I know that the standard representation for the average of a data set: $$ \bar{x} = \frac{1}{N} \sum_{i}^N{x_i} $$
I have also ran into an average denoted as $\langle x \rangle$. This notation is frequently used in physics, and I understand it to be a continuous average over either time or space:
$$ \langle x \rangle = \frac{1}{b-a} \int_a^b{f(x)} $$
Where $f(x)$ can be a function of any coordinates of space and/or time.
From this there is also the relation as $N \to \infty$ and $\Delta(x_i, x_{\pm i}) \to 0 $:
$$ \bar{x} = \langle x \rangle = \frac{1}{\infty}\sum_i^\infty{x_i} = \frac{1}{b-a} \int_a^bf(x) $$
This indicates that given enough samples, it should be the case that $\bar{x}=\langle x \rangle$.

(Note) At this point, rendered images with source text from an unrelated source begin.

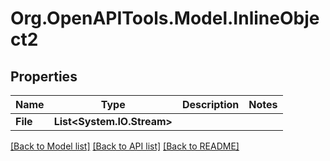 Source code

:# Org.OpenAPITools.Model.InlineObject2
## Properties

Name | Type | Description | Notes
------------ | ------------- | ------------- | -------------
**File** | **List&lt;System.IO.Stream&gt;** |  | 

[[Back to Model list]](../README.md#documentation-for-models) [[Back to API list]](../README.md#documentation-for-api-endpoints) [[Back to README]](../README.md)

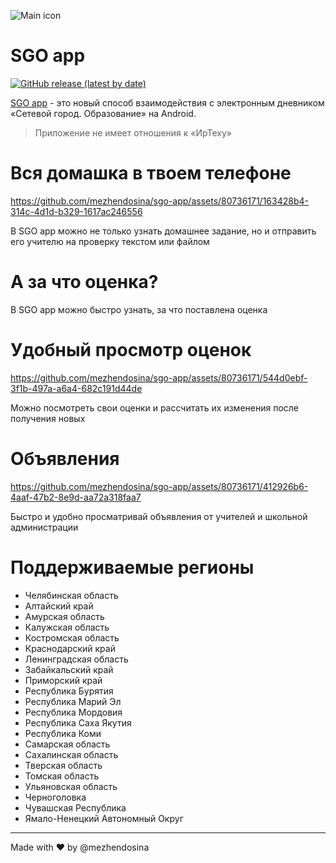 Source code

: ![Main icon](https://user-images.githubusercontent.com/80736171/200113626-8fb990eb-70fa-4bc6-97b7-3eead808e45e.svg)
# SGO app


[![GitHub release (latest by date)](https://img.shields.io/github/v/release/mezhendosina/che-zadali-app?style=for-the-badge)](https://github.com/mezhendosina/che-zadali-app/releases) 

[SGO app](https://sgoapp.ru/) - это новый способ взаимодействия с электронным дневником «Сетевой город. Образование» на Android.
> Приложение не имеет отношения к «ИрТеху»


# Вся домашка в твоем телефоне

https://github.com/mezhendosina/sgo-app/assets/80736171/163428b4-314c-4d1d-b329-1617ac246556

В SGO app можно не только узнать домашнее задание, но и отправить его учителю на проверку текстом или файлом

# А за что оценка?

В SGO app можно быстро узнать, за что поставлена оценка

# Удобный просмотр оценок

https://github.com/mezhendosina/sgo-app/assets/80736171/544d0ebf-3f1b-497a-a6a4-682c191d44de

Можно посмотреть свои оценки и рассчитать их изменения после получения новых

# Объявления

https://github.com/mezhendosina/sgo-app/assets/80736171/412926b6-4aaf-47b2-8e9d-aa72a318faa7


Быстро и удобно просматривай объявления от учителей и школьной администрации

# Поддерживаемые регионы
- Челябинская область
- Алтайский край
- Амурская область
- Калужская область
- Костромская область
- Краснодарский край
- Ленинградская область
- Забайкальский край
- Приморский край
- Республика Бурятия
- Республика Марий Эл
- Республика Мордовия
- Республика Саха Якутия
- Республика Коми
- Самарская область
- Сахалинская область
- Тверская область
- Томская область
- Ульяновская область
- Черноголовка
- Чувашская Республика
- Ямало-Ненецкий Автономный Округ

---
Made with ❤️ by @mezhendosina
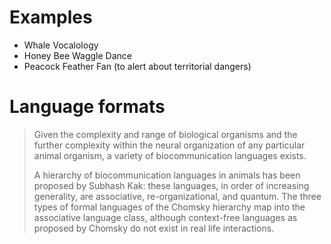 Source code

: 
# Examples
- Whale Vocalology
- Honey Bee Waggle Dance
- Peacock Feather Fan (to alert about territorial dangers)
# Language formats
> Given the complexity and range of biological organisms and the further complexity within the neural organization of any particular animal organism, a variety of biocommunication languages exists.
> 
> A hierarchy of biocommunication languages in animals has been proposed by Subhash Kak: these languages, in order of increasing generality, are associative, re-organizational, and quantum. The three types of formal languages of the Chomsky hierarchy map into the associative language class, although context-free languages as proposed by Chomsky do not exist in real life interactions.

Am I correct in this understanding that $\bar{x}$ represents a discrete average and $\langle x \rangle$ represents a continuous average, or is there something else to this?
For the average of p(t) over T, without calculus I would propose:
$$P = {\left.\overline{p(t)}\right|_0^T}$$
in preference of
$$P = \frac{1}{T}\int_0^T p(t)\ d t.$$
The reason being that the integration sign is intimidating for people without a calculus background.
Your comments would be most welcome.